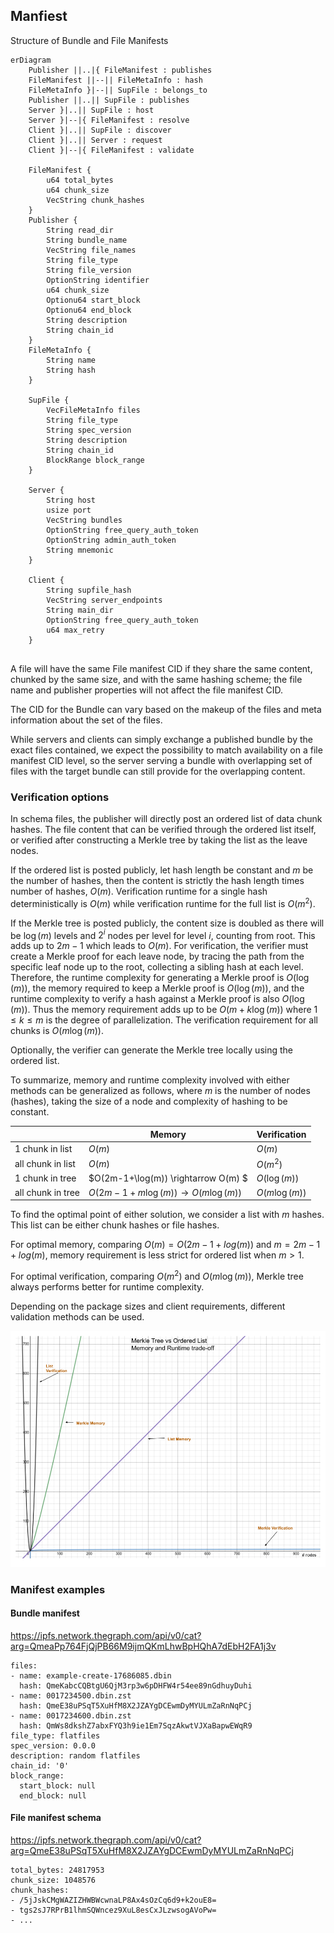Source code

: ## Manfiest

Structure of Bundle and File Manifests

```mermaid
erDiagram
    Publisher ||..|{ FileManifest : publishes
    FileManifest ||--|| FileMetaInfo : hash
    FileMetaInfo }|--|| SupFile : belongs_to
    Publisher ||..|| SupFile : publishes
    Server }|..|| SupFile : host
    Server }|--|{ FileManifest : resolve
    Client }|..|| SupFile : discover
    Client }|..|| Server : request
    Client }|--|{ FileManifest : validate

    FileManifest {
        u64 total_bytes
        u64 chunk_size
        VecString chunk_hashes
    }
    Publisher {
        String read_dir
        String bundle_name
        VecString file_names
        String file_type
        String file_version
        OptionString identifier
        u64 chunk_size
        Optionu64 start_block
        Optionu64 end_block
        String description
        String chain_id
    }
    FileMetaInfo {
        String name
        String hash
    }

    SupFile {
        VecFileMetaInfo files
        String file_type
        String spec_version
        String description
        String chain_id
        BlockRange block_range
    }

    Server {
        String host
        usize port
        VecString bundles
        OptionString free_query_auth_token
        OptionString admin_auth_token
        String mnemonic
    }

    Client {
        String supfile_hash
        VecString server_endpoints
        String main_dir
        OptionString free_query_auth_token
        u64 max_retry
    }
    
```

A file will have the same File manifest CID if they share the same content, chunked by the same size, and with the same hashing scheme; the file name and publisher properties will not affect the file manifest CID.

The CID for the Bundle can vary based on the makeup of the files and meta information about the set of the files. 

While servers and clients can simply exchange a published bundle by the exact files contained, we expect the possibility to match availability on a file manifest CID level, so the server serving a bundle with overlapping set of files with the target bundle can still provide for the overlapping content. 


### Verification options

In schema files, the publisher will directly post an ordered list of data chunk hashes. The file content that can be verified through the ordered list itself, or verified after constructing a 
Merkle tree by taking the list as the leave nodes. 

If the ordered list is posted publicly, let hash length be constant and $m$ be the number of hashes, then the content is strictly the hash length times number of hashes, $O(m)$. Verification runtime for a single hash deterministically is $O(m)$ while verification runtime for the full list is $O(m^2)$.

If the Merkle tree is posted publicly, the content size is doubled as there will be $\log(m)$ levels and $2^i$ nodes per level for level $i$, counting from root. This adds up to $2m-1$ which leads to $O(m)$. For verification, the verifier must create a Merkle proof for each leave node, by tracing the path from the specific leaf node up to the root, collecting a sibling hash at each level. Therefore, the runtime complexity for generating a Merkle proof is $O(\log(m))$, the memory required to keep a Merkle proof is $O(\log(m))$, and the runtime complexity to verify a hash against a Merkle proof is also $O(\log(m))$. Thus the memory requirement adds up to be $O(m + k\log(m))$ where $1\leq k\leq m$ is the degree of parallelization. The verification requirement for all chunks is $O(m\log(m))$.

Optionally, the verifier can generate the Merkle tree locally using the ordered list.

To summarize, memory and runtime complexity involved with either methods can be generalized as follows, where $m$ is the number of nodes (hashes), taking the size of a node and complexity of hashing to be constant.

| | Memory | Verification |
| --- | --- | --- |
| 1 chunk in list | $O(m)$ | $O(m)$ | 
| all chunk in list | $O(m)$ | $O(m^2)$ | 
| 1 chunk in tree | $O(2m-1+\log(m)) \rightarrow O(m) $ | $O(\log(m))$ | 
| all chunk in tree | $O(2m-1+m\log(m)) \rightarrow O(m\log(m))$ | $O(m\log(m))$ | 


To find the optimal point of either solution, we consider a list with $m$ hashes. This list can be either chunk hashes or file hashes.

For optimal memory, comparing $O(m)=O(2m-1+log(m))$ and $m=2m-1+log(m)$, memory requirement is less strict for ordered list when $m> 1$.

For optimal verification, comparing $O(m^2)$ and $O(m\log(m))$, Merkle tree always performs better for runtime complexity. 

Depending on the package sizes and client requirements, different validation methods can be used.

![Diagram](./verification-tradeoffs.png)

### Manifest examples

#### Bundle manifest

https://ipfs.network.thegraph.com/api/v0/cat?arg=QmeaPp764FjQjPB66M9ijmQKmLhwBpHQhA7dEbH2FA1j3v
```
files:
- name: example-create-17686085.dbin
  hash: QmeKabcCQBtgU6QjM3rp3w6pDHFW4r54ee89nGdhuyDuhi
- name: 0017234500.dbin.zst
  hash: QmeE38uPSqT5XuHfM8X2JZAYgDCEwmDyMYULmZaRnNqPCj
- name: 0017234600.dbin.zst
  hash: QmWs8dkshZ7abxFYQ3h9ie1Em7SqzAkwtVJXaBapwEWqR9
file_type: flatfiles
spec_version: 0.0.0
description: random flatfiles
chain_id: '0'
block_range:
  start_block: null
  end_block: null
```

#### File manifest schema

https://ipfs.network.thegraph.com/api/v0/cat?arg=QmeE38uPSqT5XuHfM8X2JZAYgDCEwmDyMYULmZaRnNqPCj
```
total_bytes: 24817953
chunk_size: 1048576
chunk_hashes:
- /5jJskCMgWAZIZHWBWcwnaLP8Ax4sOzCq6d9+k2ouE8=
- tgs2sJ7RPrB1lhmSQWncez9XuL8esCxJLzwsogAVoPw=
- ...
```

...

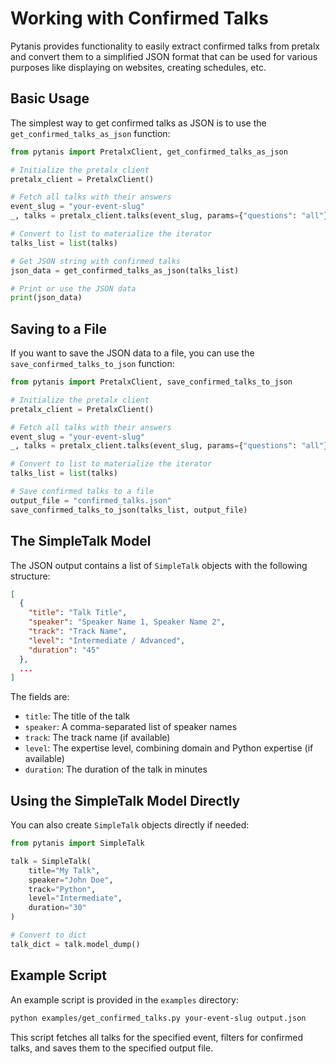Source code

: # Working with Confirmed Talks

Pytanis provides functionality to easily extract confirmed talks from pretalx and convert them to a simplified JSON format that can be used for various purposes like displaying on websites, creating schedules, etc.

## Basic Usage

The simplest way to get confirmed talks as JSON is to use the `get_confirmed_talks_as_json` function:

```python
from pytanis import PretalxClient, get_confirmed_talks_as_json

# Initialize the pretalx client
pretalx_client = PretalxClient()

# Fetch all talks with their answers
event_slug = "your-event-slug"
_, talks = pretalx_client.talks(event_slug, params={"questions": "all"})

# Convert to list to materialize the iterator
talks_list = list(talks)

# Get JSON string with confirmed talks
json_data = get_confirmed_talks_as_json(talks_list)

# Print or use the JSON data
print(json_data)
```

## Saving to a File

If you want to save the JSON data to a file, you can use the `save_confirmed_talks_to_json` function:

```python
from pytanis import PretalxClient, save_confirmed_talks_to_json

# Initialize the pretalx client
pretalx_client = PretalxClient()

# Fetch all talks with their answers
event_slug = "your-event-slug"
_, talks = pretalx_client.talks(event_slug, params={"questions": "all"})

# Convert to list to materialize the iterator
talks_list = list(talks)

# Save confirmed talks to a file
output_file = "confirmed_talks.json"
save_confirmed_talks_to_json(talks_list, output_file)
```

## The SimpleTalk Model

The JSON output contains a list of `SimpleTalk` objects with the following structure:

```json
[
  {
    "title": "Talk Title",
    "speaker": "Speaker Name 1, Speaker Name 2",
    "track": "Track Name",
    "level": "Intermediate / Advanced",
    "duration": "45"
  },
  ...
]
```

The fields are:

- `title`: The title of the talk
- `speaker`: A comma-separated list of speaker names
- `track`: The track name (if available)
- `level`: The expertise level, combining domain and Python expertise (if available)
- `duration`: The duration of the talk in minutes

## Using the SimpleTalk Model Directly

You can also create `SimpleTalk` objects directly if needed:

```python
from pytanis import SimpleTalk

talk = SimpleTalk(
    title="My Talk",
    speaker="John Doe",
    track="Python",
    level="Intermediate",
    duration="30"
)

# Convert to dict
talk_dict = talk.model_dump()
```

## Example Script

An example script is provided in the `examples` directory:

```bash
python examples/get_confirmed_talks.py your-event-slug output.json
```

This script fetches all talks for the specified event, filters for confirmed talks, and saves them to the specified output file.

_THE TASK_
Check each line of the entries for the string "comparing". Copy the lines that have it.

_WRITTEN SOLUTION_
For optimal memory, comparing $O(m)=O(2m-1+log(m))$ and $m=2m-1+log(m)$, memory requirement is less strict for ordered list when $m> 1$.
For optimal verification, comparing $O(m^2)$ and $O(m\log(m))$, Merkle tree always performs better for runtime complexity. 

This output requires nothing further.